**RECORDS**
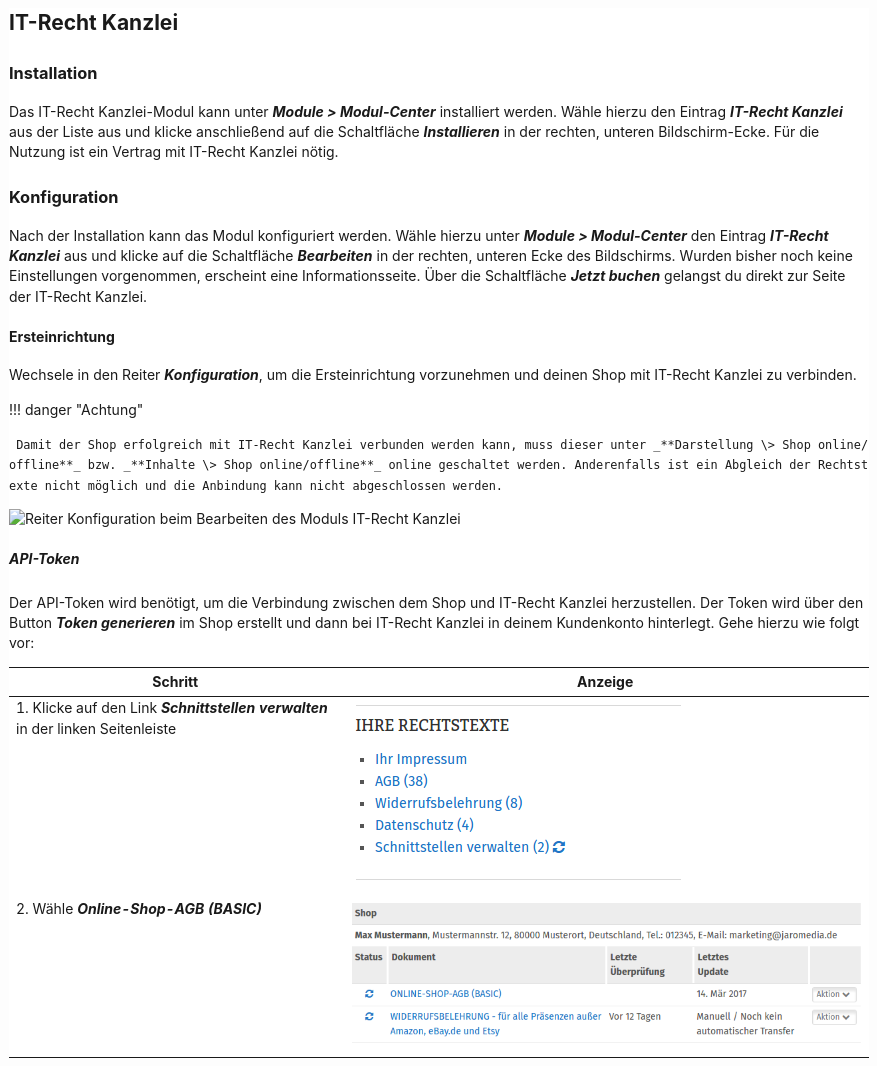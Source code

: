 
## IT-Recht Kanzlei

### Installation

Das IT-Recht Kanzlei-Modul kann unter _**Module \> Modul-Center**_ installiert werden. Wähle hierzu den Eintrag _**IT-Recht Kanzlei**_ aus der Liste aus und klicke anschließend auf die Schaltfläche _**Installieren**_ in der rechten, unteren Bildschirm-Ecke. Für die Nutzung ist ein Vertrag mit IT-Recht Kanzlei nötig.

### Konfiguration

Nach der Installation kann das Modul konfiguriert werden. Wähle hierzu unter _**Module \> Modul-Center**_ den Eintrag _**IT-Recht Kanzlei**_ aus und klicke auf die Schaltfläche _**Bearbeiten**_ in der rechten, unteren Ecke des Bildschirms. Wurden bisher noch keine Einstellungen vorgenommen, erscheint eine Informationsseite. Über die Schaltfläche _**Jetzt buchen**_ gelangst du direkt zur Seite der IT-Recht Kanzlei.

#### Ersteinrichtung

Wechsele in den Reiter _**Konfiguration**_, um die Ersteinrichtung vorzunehmen und deinen Shop mit IT-Recht Kanzlei zu verbinden.

!!! danger "Achtung"

	 Damit der Shop erfolgreich mit IT-Recht Kanzlei verbunden werden kann, muss dieser unter _**Darstellung \> Shop online/offline**_ bzw. _**Inhalte \> Shop online/offline**_ online geschaltet werden. Anderenfalls ist ein Abgleich der Rechtstexte nicht möglich und die Anbindung kann nicht abgeschlossen werden.

![](../../Bilder/itrecht/20170329_001.png "Reiter Konfiguration beim Bearbeiten des Moduls IT-Recht
      Kanzlei")

##### API-Token

Der API-Token wird benötigt, um die Verbindung zwischen dem Shop und IT-Recht Kanzlei herzustellen. Der Token wird über den Button _**Token generieren**_ im Shop erstellt und dann bei IT-Recht Kanzlei in deinem Kundenkonto hinterlegt. Gehe hierzu wie folgt vor:

|Schritt|Anzeige|
|--------|-----------|
|1. Klicke auf den Link _**Schnittstellen verwalten**_ in der linken Seitenleiste|![](../../Bilder/itrecht/20170329_002.png)|
|2. Wähle _**Online-Shop-AGB \(BASIC\)**_|![](../../Bilder/itrecht/20170329_003.png)|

**EXERCISE AIM**
Copy out the line holding "### Konfiguration". Then copy every later line of the data, unchanged, through the last one.

**SOLUTION**
### Konfiguration

Nach der Installation kann das Modul konfiguriert werden. Wähle hierzu unter _**Module \> Modul-Center**_ den Eintrag _**IT-Recht Kanzlei**_ aus und klicke auf die Schaltfläche _**Bearbeiten**_ in der rechten, unteren Ecke des Bildschirms. Wurden bisher noch keine Einstellungen vorgenommen, erscheint eine Informationsseite. Über die Schaltfläche _**Jetzt buchen**_ gelangst du direkt zur Seite der IT-Recht Kanzlei.

#### Ersteinrichtung

Wechsele in den Reiter _**Konfiguration**_, um die Ersteinrichtung vorzunehmen und deinen Shop mit IT-Recht Kanzlei zu verbinden.

!!! danger "Achtung"

	 Damit der Shop erfolgreich mit IT-Recht Kanzlei verbunden werden kann, muss dieser unter _**Darstellung \> Shop online/offline**_ bzw. _**Inhalte \> Shop online/offline**_ online geschaltet werden. Anderenfalls ist ein Abgleich der Rechtstexte nicht möglich und die Anbindung kann nicht abgeschlossen werden.

![](../../Bilder/itrecht/20170329_001.png "Reiter Konfiguration beim Bearbeiten des Moduls IT-Recht
      Kanzlei")

##### API-Token

Der API-Token wird benötigt, um die Verbindung zwischen dem Shop und IT-Recht Kanzlei herzustellen. Der Token wird über den Button _**Token generieren**_ im Shop erstellt und dann bei IT-Recht Kanzlei in deinem Kundenkonto hinterlegt. Gehe hierzu wie folgt vor:

|Schritt|Anzeige|
|--------|-----------|
|1. Klicke auf den Link _**Schnittstellen verwalten**_ in der linken Seitenleiste|![](../../Bilder/itrecht/20170329_002.png)|
|2. Wähle _**Online-Shop-AGB \(BASIC\)**_|![](../../Bilder/itrecht/20170329_003.png)|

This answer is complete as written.